Comment croire à ce discours après avoir lu le programme économique officiel de la candidate frontiste ? Baisse des taxes et des charges sociales sur les PME, remise en cause des institutions représentatives du personnel... On est bien loin de la démocratie d’entreprise défendu par le mouvement coopératif. Cadres et élus frontistes sont, d’autre part, très hostiles à l’économie sociale et solidaire (lire notre article : Quand le FN préfère le bon vieux capitalisme à l’économie sociale et solidaire, trop « branchée » à son goût).
L’appel du pied de Marine Le Pen aux acteurs de l’économie sociale se solde pour l’heure par un monologue. Doper l’actionnariat salarié ? La proposition du FN a pourtant de quoi séduire les défenseurs des coopératives. C’est d’ailleurs la principale mesure proposée par la Confédération générale des Scop (CG Scop) dans cette campagne présidentielle. Mais la lune de miel entre le FN et le mouvement coopératif n’est pas pour demain, tempère Patricia Lexcellent, déléguée générale de la Confédération : « Nous estimons que ce n’est pas tout à fait la même vision et les mêmes fondamentaux qu’il y a derrière certaines dispositions », résume-t-elle avec diplomatie.
Du côté de François Fillon, on semble croire au potentiel de l’ESS. Du moins si l’on s’en tient aux quelques lignes que l’ancien Premier ministre y consacre dans son projet. Il veut « permettre [son] essor » et « exploiter ce gisement d’emplois en lien avec la préservation de notre environnement et de notre qualité de vie ». Mais aussi « renforcer la coopération des pouvoirs publics avec le secteur de l’Economie sociale et solidaire ». Comment pense-t-il y parvenir ? On ne le saura pas, l’équipe de campagne du candidat des Républicains n’ayant pas trouvé le temps de répondre à nos questions. Seule certitude : aucune loi favorable à l’ESS n’a été votée durant les cinq années que François Fillon a passées à Matignon.

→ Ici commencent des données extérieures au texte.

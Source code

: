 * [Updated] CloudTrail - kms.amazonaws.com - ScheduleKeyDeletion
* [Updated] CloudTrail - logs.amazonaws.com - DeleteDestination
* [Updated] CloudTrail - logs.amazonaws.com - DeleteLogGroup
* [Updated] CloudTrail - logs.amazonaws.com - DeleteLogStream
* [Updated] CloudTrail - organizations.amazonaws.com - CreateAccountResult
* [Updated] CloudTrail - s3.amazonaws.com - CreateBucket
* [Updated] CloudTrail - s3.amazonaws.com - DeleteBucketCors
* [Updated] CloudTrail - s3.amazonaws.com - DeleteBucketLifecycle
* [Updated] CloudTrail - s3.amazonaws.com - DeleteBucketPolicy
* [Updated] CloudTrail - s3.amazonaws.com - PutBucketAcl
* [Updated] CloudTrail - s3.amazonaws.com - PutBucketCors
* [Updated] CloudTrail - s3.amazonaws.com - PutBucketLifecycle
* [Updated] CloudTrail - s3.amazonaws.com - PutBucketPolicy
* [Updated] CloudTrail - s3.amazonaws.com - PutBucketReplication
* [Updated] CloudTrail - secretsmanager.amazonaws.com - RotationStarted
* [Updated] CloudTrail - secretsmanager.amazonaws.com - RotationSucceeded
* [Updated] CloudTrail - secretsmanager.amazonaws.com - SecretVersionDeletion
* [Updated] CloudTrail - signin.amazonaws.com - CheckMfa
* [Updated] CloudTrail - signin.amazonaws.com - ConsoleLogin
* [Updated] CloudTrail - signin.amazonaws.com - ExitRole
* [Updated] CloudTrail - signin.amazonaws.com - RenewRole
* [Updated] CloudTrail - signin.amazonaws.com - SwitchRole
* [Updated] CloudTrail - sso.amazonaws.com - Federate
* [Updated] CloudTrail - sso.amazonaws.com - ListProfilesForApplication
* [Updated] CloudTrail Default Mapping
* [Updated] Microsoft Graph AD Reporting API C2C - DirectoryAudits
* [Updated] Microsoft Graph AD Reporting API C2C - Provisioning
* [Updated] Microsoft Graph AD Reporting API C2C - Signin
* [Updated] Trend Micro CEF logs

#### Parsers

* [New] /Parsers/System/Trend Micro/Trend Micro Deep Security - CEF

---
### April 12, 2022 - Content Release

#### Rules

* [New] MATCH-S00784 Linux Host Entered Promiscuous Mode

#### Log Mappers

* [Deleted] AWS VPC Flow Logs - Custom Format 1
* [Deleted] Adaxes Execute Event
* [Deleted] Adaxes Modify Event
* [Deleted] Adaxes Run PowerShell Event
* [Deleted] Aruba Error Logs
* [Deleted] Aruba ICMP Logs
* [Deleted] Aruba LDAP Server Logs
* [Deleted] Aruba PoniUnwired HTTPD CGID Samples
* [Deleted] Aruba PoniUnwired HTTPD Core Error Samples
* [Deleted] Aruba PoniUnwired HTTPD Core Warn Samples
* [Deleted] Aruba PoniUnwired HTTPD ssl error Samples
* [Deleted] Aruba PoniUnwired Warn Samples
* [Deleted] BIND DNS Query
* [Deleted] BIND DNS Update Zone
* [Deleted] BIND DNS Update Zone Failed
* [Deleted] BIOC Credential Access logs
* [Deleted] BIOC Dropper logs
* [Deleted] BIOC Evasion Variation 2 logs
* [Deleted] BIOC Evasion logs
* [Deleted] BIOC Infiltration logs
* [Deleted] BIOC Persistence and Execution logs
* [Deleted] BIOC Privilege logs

Quel que soit le prochain locataire de l’Élysée, des obstacles de taille devront être levés pour permettre le développement du secteur. Parmi eux, l’accord national interprofessionnel (ANI), signé en janvier 2013, qui empêche les salariés de contester un plan social. Symbole de la lutte contre les délocalisations, les ex-Fralib avaient fait annuler trois plans sociaux devant la justice avant de pouvoir créer leur Scop. « Ce ne serait plus possible aujourd’hui », estime Benoît Borrits. De même, la loi Florange, qui oblige les grandes entreprises à chercher un repreneur quand elles abandonnent un site de production, « n’a jamais été appliquée », regrette le co-animateur de l’association Autogestion.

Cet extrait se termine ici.